The entries contain pictures, which should not appear in the copy; everything else must be reproduced exactly.

__Exercise data__
* * *
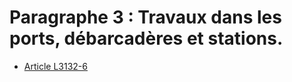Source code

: # Paragraphe 3 : Travaux dans les ports, débarcadères et stations.

* [Article L3132-6](./LEGIARTI000006902585.md)
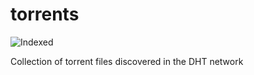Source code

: torrents 
========
![Indexed](https://img.shields.io/badge/indexed-16781-blue)

Collection of torrent files discovered in the DHT network

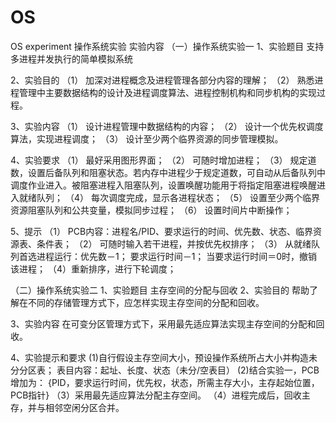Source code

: # OS
OS experiment
操作系统实验
实验内容
（一）操作系统实验一
1、实验题目
支持多进程并发执行的简单模拟系统

2、实验目的
（1）	加深对进程概念及进程管理各部分内容的理解；
（2）	熟悉进程管理中主要数据结构的设计及进程调度算法、进程控制机构和同步机构的实现过程。

3、实验内容
（1）	设计进程管理中数据结构的内容；
（2）	设计一个优先权调度算法，实现进程调度；
（3）	设计至少两个临界资源的同步管理模拟。

4、实验要求
（1）	最好采用图形界面；
（2）	可随时增加进程；
（3）	规定道数，设置后备队列和阻塞状态。若内存中进程少于规定道数，可自动从后备队列中调度作业进入。被阻塞进程入阻塞队列，设置唤醒功能用于将指定阻塞进程唤醒进入就绪队列；
（4）	每次调度完成，显示各进程状态；
（5）	设置至少两个临界资源阻塞队列和公共变量，模拟同步过程；
（6）	设置时间片中断操作；

5、提示
（1）	PCB内容：进程名/PID、要求运行的时间、优先数、状态、临界资源表、条件表；
（2）	可随时输入若干进程，并按优先权排序；
（3）	从就绪队列首选进程运行：优先数－1；
要求运行时间－1；
当要求运行时间＝0时，撤销该进程；
（4）重新排序，进行下轮调度；

（二）操作系统实验二
1、实验题目
    主存空间的分配与回收
2、实验目的
帮助了解在不同的存储管理方式下，应怎样实现主存空间的分配和回收。

3、实验内容
在可变分区管理方式下，采用最先适应算法实现主存空间的分配和回收。

4、实验提示和要求
(1)自行假设主存空间大小，预设操作系统所占大小并构造未分分区表；
    表目内容：起址、长度、状态（未分/空表目）
(2)结合实验一，PCB增加为：
   {PID，要求运行时间，优先权，状态，所需主存大小，主存起始位置，PCB指针}
（3）采用最先适应算法分配主存空间。
（4）进程完成后，回收主存，并与相邻空闲分区合并。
* * *
__Response for this exercise__
Source code

: # Paragraphe 3 : Travaux dans les ports, débarcadères et stations.

* [Article L3132-6](./LEGIARTI000006902585.md)
Source code

: torrents 
========
![Indexed](https://img.shields.io/badge/indexed-16781-blue)

Collection of torrent files discovered in the DHT network

Source code

: # OS
OS experiment
操作系统实验
实验内容
（一）操作系统实验一
1、实验题目
支持多进程并发执行的简单模拟系统

2、实验目的
（1）	加深对进程概念及进程管理各部分内容的理解；
（2）	熟悉进程管理中主要数据结构的设计及进程调度算法、进程控制机构和同步机构的实现过程。

3、实验内容
（1）	设计进程管理中数据结构的内容；
（2）	设计一个优先权调度算法，实现进程调度；
（3）	设计至少两个临界资源的同步管理模拟。

4、实验要求
（1）	最好采用图形界面；
（2）	可随时增加进程；
（3）	规定道数，设置后备队列和阻塞状态。若内存中进程少于规定道数，可自动从后备队列中调度作业进入。被阻塞进程入阻塞队列，设置唤醒功能用于将指定阻塞进程唤醒进入就绪队列；
（4）	每次调度完成，显示各进程状态；
（5）	设置至少两个临界资源阻塞队列和公共变量，模拟同步过程；
（6）	设置时间片中断操作；

5、提示
（1）	PCB内容：进程名/PID、要求运行的时间、优先数、状态、临界资源表、条件表；
（2）	可随时输入若干进程，并按优先权排序；
（3）	从就绪队列首选进程运行：优先数－1；
要求运行时间－1；
当要求运行时间＝0时，撤销该进程；
（4）重新排序，进行下轮调度；

（二）操作系统实验二
1、实验题目
    主存空间的分配与回收
2、实验目的
帮助了解在不同的存储管理方式下，应怎样实现主存空间的分配和回收。

3、实验内容
在可变分区管理方式下，采用最先适应算法实现主存空间的分配和回收。

4、实验提示和要求
(1)自行假设主存空间大小，预设操作系统所占大小并构造未分分区表；
    表目内容：起址、长度、状态（未分/空表目）
(2)结合实验一，PCB增加为：
   {PID，要求运行时间，优先权，状态，所需主存大小，主存起始位置，PCB指针}
（3）采用最先适应算法分配主存空间。
（4）进程完成后，回收主存，并与相邻空闲分区合并。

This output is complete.